We’ve known for some time about the existence of zombie crabs – crustaceans that have been taken over by an invasive parasite and turned into mindless living incubators for baby parasites. It sounded harmless and probably inspired a few movies but a new study has found that these zombie crabs are creating havoc in the ecosystem off the coast of South Carolina.
Blaine D. Griffen, Associate Professor in the Biological Sciences and the Marine Sciences Program at the University of South Carolina, headed the research. The waters off the coast of South Carolina are populated with flatback mud crabs (Eurypanopeus depressus). Like many other crab species, the flatbacks have been attacked by Sacculina carcini – a parasitic rhizocephala or barnacle, in this case the Loxothylacus panopei. The barnacle larvae attacks the crab at the base of a hair or setae and injects itself into the bloodstream, where it grows inside the crab with its female reproductive organ protruding from the crab’s abdomen. The Sacculina then castrates the crab, completing the takeover of its insides, mind and body – creating the zombie crab.
Normal mud crabs feed constantly and voraciously on mussels, keeping the population manageable. According to Griffen, zombie crabs lose their appetites for mussels, eating only one a day. His researchers found that about a fifth of the crabs off the coast were infected with L. panopei.

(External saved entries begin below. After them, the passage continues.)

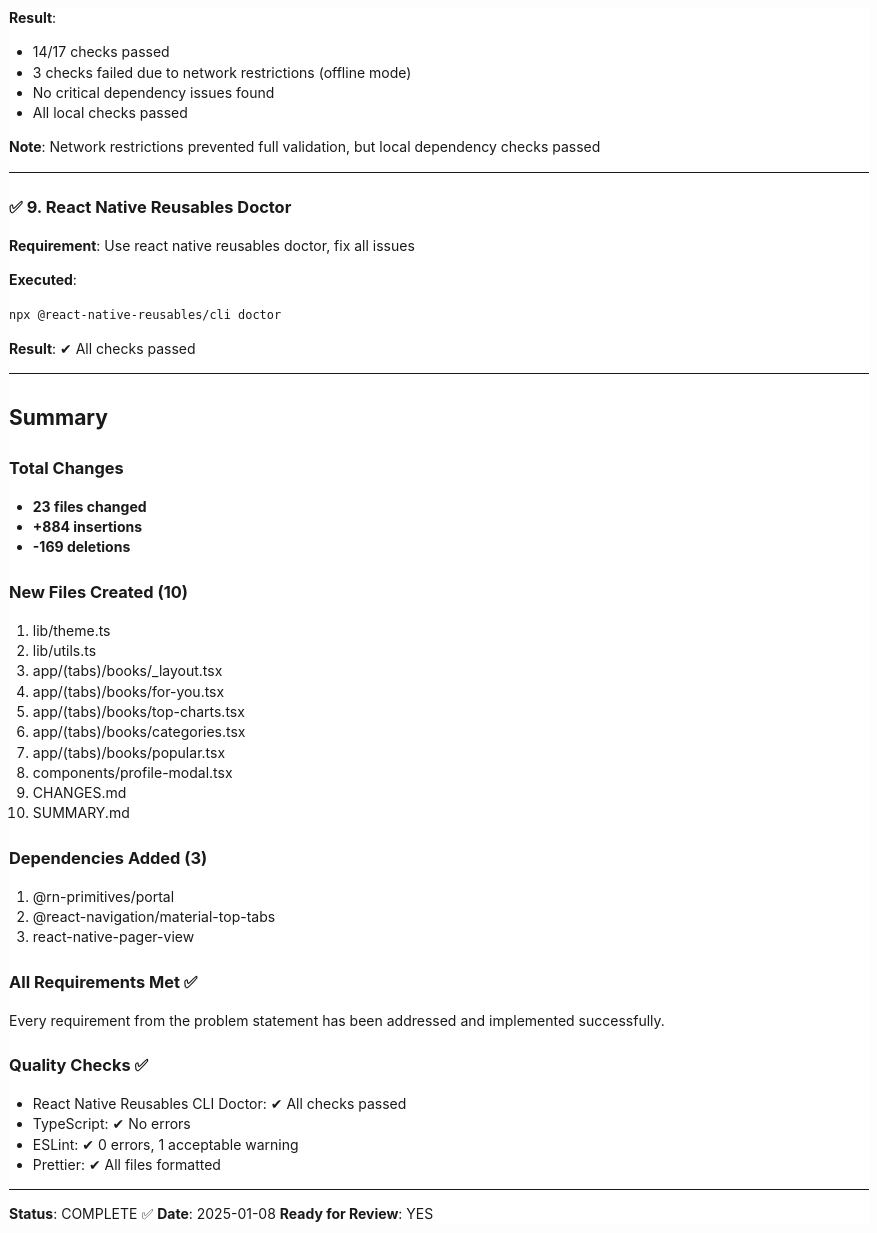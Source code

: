 **Result**: 
- 14/17 checks passed
- 3 checks failed due to network restrictions (offline mode)
- No critical dependency issues found
- All local checks passed

**Note**: Network restrictions prevented full validation, but local dependency checks passed

---

### ✅ 9. React Native Reusables Doctor
**Requirement**: Use react native reusables doctor, fix all issues

**Executed**:
```bash
npx @react-native-reusables/cli doctor
```

**Result**: ✔ All checks passed

---

## Summary

### Total Changes
- **23 files changed**
- **+884 insertions**
- **-169 deletions**

### New Files Created (10)
1. lib/theme.ts
2. lib/utils.ts
3. app/(tabs)/books/_layout.tsx
4. app/(tabs)/books/for-you.tsx
5. app/(tabs)/books/top-charts.tsx
6. app/(tabs)/books/categories.tsx
7. app/(tabs)/books/popular.tsx
8. components/profile-modal.tsx
9. CHANGES.md
10. SUMMARY.md

### Dependencies Added (3)
1. @rn-primitives/portal
2. @react-navigation/material-top-tabs
3. react-native-pager-view

### All Requirements Met ✅
Every requirement from the problem statement has been addressed and implemented successfully.

### Quality Checks ✅
- React Native Reusables CLI Doctor: ✔ All checks passed
- TypeScript: ✔ No errors
- ESLint: ✔ 0 errors, 1 acceptable warning
- Prettier: ✔ All files formatted

---

**Status**: COMPLETE ✅
**Date**: 2025-01-08
**Ready for Review**: YES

While fans of mussels may rejoice in their increased numbers, any upset in the delicate balance of an ecosystem is a cause for concern because it also affects the creatures who prey on these species. For evidence, consider the parasite that changes shrimp from male to female that has wreaked havoc to the commercial mussel and oyster bed operations in the UK.
Are we preparing for the wrong zombie apocalypse?